Vessia
Vessia found Danumoro the Wandering Healer in a place where people lived on three hills. They called it the Tors of Yellow Bear tribehold.
The people there wore a lot of gold. They laughed at Vessia when she walked between their houses. She wore no gold at all.
"Another grubby exile from the Rainbow Labyrinth," the women said loudly as she passed.
"I don't mind the outtriber Initiates," one woman said. "At least they pay their way. But the exiles are too much. Dirty beggars."
Danumoro, however, looked happy to see her. The only thing that made him sad was that she had not come to marry him.
"The secret society here knows I am a Yellow Tavaedi," he told her. "But my dances are different from theirs, so I don't dance with them. Still, they don't stop me from dancing healing dances. That's how I trade for what I need."
"When I first came here, I healed Hertio. Now he is War Chief of the whole tribehold. He still counts me as a friend."
Vessia nodded. She didn't understand. The way people included and excluded each other seemed like fallen leaves in the forest. They covered up everything beneath. She couldn't see what was true anymore.
"You can come with me on my rounds," he said. "Do you know any healing dances?"
"I don't know."
"I can teach you. I know you can dance Yellow. I've seen you."
"I dance what I dance," she said with a shrug.
So, wherever he went, she followed. She watched him. She learned.
She learned not only the dances, which seemed stiff and simple to her—but also how he treated people, which felt deep and complicated.
Sometimes Danumoro spent a long time with people who had only small sicknesses. He did very little for them, but when he left, they gave him food—corn, meat, shells—even pebbles of gold. He said gold was the most valuable of all.
"Why do you dance so long for them?" Vessia asked. "You could heal them with one gesture."
"I know," he said. "But if they think my tama takes a long time, they give me more. They don't want to hear they are spoiled squawk birds. They want to be treated like they matter. That's why they fill my basket."
"So what matters is filling the basket?" she asked, trying to understand. "But then why do you also help people who don't give you anything?"
He made a face. "I treat the rich so I can afford to treat the poor. If I could, I would only help the ones who have nothing. But I have to eat too."
Many of the ones who gave nothing were the "dirty beggars" that the gold-covered women hated.
These people really were dirty. They begged. They slept in the streets. Most were exiles from the Rainbow Labyrinth.
Hertio, the War Chief, had found a way to keep them from doing nothing all day. He let anyone work by carrying dirt and stone to help build a new tor, not far from the other three. For this, they got a handful of corn gruel at the start and end of the day.
But some were too young, too old, too weak in body or mind to work. These were Danumoro's patients.
She watched how he healed. He used herbs, leaves, teas, and wraps. But that was only part of it.
Every person had an aura of light, like a woven basket. Danumoro touched the aura with his hands. For serious sickness, he pulled strands of the aura into his dance. He reshaped it and gave it back to the person.
"I never really heal anyone," he told Vessia. "They heal themselves. I just show their aura how."
But sometimes, even that didn't work. One time, a child with hollow eyes would not wake up. Danumoro danced and danced, but nothing helped.
In the end, he cried like a child himself.
"Some wounds never heal," he said. "Sometimes you have to let go. But it's hard, Vessia. It's hard to let go, even when it hurts us more to hold on."
"Why does it hurt you so much?" Vessia asked.
"Eight years old is too young to die," he said. He wiped away his tears and punched the air.

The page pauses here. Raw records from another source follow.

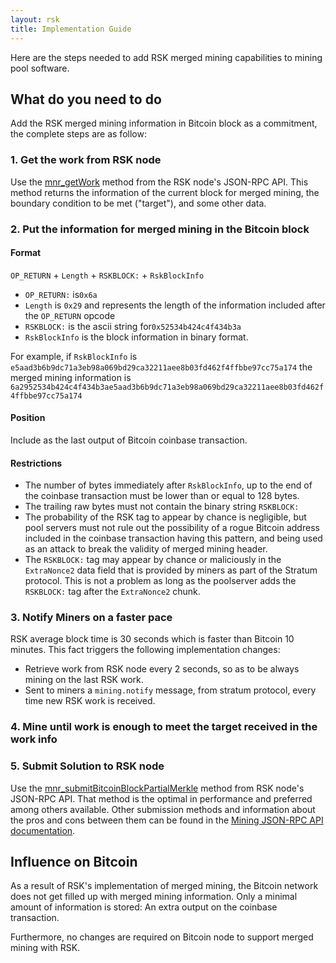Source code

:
 ```yaml
---
layout: rsk
title: Implementation Guide
---
```


Here are the steps needed to add RSK merged mining capabilities to mining pool software.

## What do you need to do

Add the RSK merged mining information in Bitcoin block as a commitment, the complete steps are as follow:

### 1. Get the work from RSK node

Use the [mnr_getWork](/develop/json-rpc-api#mnr_getwork) method from the RSK node's JSON-RPC API. This method returns the information of the current block for merged mining, the boundary condition to be met ("target"), and some other data.

### 2. Put the information for merged mining in the Bitcoin block
    
#### Format

`OP_RETURN` + `Length` + `RSKBLOCK:` + `RskBlockInfo`

* `OP_RETURN:` is`0x6a` 
* `Length` is `0x29` and represents the length of the information included after the `OP_RETURN` opcode
* `RSKBLOCK:` is the ascii string for`0x52534b424c4f434b3a` 
* `RskBlockInfo` is the block information in binary format. 

For example, if `RskBlockInfo` is `e5aad3b6b9dc71a3eb98a069bd29ca32211aee8b03fd462f4ffbbe97cc75a174` 
the merged mining information is `6a2952534b424c4f434b3ae5aad3b6b9dc71a3eb98a069bd29ca32211aee8b03fd462f4ffbbe97cc75a174`

#### Position

Include as the last output of Bitcoin coinbase transaction.

#### Restrictions

- The number of bytes immediately after `RskBlockInfo`, up to the end of the coinbase transaction must be lower than or equal to 128 bytes.
- The trailing raw bytes must not contain the binary string `RSKBLOCK:`
- The probability of the RSK tag to appear by chance is negligible, but pool servers must not rule out the possibility of a rogue Bitcoin address included in the coinbase transaction having this pattern, and being used as an attack to break the validity of merged mining header.
- The `RSKBLOCK:` tag may appear by chance or maliciously in the `ExtraNonce2` data field that is provided by miners as part of the Stratum protocol. This is not a problem as long as the poolserver adds the `RSKBLOCK:` tag after the `ExtraNonce2` chunk.

### 3. Notify Miners on a faster pace

RSK average block time is 30 seconds which is faster than Bitcoin 10 minutes. This fact triggers the following implementation changes:

* Retrieve work from RSK node every 2 seconds, so as to be always mining on the last RSK work. 
* Sent to miners a `mining.notify` message, from stratum protocol, every time new RSK work is received.

### 4. Mine until work is enough to meet the target received in the work info

### 5. Submit Solution to RSK node

Use the [mnr_submitBitcoinBlockPartialMerkle](/develop/json-rpc-api#mnr_submitbitcoinblockpartialmerkle) method from RSK node's JSON-RPC API. That method is the optimal in performance and preferred among others available.
Other submission methods and information about the pros and cons between them can be found in the [Mining JSON-RPC API documentation](/develop/json-rpc-api).

## Influence on Bitcoin

As a result of RSK's implementation of merged mining, the Bitcoin network does not get filled up with merged mining information. Only a minimal amount of information is stored: An extra output on the coinbase transaction.

Furthermore, no changes are required on Bitcoin node to support merged mining with RSK.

"The Bone Whistler murdered that child, just as if he did it with his own hands. I wish I could kill that monster."
Another time, Danumoro treated a man with painful boils under his arms. But instead of dancing, he told the man's family, "The plague yeech have already won. You must send him to the Tor of the Stone Hedge right away. Burn his house. Or more yeech will come."
"What does it mean to go to the Tor of the Stone Hedge?" Vessia asked, after they left the house and the crying family behind.
"It means the man is already dead," Danumoro said. "I can't help him. The Deathsworn must finish it before others die."
"The Deathsworn?"
"Sometimes," Danumoro said, "a person is too sick or too hurt to live. Some are old and have no family to care for them. Some are criminals. Some are witches who break the laws of light and shadow. Those people go to a place marked by a black stone."
"The Deathsworn come to take them."
"Take them?"
"Kill them, Vessia," he said softly.
She could not understand. Why did some try so hard to save a life—and some so hard to end a life?